**Extracted records:**
========

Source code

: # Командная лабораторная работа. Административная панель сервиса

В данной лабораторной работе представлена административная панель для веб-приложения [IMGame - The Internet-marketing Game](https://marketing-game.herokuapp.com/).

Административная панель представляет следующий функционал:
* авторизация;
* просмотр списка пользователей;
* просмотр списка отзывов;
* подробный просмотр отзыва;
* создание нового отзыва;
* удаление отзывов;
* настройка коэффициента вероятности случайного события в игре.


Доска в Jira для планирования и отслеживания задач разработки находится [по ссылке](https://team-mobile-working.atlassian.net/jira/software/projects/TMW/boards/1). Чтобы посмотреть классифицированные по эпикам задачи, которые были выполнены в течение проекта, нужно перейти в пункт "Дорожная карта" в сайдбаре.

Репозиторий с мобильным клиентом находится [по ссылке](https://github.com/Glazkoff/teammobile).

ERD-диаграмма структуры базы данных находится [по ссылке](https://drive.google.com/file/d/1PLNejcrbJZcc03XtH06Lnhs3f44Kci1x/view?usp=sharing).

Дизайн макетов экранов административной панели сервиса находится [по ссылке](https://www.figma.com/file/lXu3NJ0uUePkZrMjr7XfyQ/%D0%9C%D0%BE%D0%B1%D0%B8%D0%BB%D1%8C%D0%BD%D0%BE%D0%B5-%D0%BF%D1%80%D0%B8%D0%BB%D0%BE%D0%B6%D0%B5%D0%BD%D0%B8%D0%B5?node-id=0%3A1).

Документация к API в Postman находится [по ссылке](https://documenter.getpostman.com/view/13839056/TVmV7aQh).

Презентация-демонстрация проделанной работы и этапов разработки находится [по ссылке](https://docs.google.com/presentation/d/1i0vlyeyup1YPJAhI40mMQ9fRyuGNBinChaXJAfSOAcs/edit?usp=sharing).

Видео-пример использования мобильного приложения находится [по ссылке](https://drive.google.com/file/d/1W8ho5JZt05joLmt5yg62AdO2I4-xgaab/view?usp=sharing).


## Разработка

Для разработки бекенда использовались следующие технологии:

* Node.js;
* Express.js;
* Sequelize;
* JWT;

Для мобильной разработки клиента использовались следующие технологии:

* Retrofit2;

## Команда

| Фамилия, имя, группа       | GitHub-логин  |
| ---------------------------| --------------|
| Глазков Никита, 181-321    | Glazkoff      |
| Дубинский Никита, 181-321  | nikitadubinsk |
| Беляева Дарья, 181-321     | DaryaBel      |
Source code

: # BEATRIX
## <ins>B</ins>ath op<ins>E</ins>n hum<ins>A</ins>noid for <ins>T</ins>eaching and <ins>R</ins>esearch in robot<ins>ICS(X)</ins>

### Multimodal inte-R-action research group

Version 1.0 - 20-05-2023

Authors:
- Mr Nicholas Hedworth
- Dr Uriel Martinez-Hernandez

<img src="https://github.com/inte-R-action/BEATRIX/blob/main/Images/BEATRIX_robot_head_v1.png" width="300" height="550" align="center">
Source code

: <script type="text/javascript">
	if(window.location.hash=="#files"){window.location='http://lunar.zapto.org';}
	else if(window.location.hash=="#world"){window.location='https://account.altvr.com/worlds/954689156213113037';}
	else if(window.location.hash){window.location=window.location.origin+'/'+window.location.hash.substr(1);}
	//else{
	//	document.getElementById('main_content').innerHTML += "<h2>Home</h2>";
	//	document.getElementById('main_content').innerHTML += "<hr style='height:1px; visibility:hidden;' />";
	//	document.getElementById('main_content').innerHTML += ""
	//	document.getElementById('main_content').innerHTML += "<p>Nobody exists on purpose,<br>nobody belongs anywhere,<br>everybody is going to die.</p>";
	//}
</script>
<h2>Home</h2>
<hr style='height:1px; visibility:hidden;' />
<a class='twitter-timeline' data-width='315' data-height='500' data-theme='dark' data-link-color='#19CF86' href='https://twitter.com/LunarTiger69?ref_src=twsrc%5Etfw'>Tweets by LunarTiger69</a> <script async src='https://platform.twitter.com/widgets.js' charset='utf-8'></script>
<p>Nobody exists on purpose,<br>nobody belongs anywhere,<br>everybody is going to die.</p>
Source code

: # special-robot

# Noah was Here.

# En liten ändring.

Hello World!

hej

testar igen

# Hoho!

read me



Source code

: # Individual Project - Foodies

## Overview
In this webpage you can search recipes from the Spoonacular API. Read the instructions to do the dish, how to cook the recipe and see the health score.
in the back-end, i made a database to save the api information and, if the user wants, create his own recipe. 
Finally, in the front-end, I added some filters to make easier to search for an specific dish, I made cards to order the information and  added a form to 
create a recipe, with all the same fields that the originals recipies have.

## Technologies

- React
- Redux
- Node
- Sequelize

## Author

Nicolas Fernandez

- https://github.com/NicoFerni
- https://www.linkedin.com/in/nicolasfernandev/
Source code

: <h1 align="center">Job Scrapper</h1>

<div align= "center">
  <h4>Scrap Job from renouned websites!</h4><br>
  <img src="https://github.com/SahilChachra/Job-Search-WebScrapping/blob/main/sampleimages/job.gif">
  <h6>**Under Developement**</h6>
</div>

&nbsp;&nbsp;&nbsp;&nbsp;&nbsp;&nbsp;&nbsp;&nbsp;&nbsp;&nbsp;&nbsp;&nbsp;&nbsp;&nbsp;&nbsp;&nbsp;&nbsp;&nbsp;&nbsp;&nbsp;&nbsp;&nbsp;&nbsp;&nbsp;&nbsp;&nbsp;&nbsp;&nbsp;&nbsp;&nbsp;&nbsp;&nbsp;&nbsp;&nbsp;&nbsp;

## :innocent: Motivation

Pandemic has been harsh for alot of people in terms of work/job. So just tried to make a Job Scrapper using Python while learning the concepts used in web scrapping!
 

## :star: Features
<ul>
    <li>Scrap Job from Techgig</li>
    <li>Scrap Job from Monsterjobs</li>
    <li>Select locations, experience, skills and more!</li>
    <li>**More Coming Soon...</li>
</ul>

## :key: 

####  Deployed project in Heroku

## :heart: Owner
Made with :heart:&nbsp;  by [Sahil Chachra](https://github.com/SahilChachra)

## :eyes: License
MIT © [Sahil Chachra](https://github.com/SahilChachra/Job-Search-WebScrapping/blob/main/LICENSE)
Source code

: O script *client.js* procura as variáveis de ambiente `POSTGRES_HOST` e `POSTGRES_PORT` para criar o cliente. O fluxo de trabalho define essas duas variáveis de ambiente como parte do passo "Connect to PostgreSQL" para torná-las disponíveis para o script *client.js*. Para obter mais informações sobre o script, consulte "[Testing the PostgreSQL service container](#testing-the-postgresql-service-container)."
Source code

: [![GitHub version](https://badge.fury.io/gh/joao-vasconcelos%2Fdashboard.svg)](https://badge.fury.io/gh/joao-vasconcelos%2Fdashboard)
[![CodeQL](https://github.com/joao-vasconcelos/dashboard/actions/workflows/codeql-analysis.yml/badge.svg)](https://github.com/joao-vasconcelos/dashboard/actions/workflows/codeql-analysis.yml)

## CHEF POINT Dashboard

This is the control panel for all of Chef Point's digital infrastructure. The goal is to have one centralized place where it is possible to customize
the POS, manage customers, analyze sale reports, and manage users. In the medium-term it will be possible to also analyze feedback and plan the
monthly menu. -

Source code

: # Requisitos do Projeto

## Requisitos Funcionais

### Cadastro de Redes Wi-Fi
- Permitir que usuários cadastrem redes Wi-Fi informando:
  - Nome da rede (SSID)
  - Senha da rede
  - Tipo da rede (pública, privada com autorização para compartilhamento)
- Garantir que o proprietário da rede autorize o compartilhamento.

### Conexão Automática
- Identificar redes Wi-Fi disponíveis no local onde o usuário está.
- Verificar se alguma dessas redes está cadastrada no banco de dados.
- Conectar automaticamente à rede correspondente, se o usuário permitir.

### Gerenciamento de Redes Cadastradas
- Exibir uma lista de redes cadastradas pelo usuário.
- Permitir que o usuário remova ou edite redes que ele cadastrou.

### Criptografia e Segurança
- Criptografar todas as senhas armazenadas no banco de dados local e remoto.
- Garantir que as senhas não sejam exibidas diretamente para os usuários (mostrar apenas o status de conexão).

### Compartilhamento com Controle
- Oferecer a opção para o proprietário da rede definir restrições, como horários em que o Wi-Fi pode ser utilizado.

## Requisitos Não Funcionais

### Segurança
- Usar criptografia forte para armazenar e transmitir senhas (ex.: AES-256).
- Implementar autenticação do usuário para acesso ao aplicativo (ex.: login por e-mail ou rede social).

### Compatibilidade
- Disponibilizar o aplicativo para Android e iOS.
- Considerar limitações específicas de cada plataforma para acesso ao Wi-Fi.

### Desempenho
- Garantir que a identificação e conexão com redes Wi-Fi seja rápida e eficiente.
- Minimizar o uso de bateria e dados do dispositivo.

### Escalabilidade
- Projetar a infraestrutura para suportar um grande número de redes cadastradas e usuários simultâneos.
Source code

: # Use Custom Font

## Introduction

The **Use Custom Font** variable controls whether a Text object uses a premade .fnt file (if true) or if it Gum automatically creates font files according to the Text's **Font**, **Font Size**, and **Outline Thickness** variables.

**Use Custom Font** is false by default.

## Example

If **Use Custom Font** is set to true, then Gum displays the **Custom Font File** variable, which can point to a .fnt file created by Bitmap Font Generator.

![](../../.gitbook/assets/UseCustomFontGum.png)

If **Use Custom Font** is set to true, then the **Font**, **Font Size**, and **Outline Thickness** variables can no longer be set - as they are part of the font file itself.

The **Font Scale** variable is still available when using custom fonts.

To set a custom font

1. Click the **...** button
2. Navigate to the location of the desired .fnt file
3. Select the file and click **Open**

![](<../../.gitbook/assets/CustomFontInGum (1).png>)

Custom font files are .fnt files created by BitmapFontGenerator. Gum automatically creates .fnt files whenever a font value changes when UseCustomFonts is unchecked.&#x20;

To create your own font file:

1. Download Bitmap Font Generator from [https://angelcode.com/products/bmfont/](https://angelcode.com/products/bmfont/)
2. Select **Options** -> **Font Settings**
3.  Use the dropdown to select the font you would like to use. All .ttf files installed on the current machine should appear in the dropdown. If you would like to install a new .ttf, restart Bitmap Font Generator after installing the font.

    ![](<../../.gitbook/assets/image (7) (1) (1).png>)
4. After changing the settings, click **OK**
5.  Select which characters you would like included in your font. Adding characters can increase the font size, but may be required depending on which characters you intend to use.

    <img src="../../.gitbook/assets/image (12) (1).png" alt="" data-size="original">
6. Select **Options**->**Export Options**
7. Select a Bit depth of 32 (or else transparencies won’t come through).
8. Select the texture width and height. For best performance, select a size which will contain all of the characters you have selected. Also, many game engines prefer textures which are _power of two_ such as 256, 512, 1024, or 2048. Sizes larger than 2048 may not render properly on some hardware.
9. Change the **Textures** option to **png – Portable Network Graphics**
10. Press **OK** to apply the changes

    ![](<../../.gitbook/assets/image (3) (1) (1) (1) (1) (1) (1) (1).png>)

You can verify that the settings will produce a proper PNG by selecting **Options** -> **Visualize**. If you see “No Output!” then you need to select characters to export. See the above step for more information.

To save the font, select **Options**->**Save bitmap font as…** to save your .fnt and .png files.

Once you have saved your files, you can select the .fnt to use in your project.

========

**Problem:** Check each line of the data above for the string "badge", and copy the ones that have it.

**Exercise response:**
: [![GitHub version](https://badge.fury.io/gh/joao-vasconcelos%2Fdashboard.svg)](https://badge.fury.io/gh/joao-vasconcelos%2Fdashboard)
[![CodeQL](https://github.com/joao-vasconcelos/dashboard/actions/workflows/codeql-analysis.yml/badge.svg)](https://github.com/joao-vasconcelos/dashboard/actions/workflows/codeql-analysis.yml)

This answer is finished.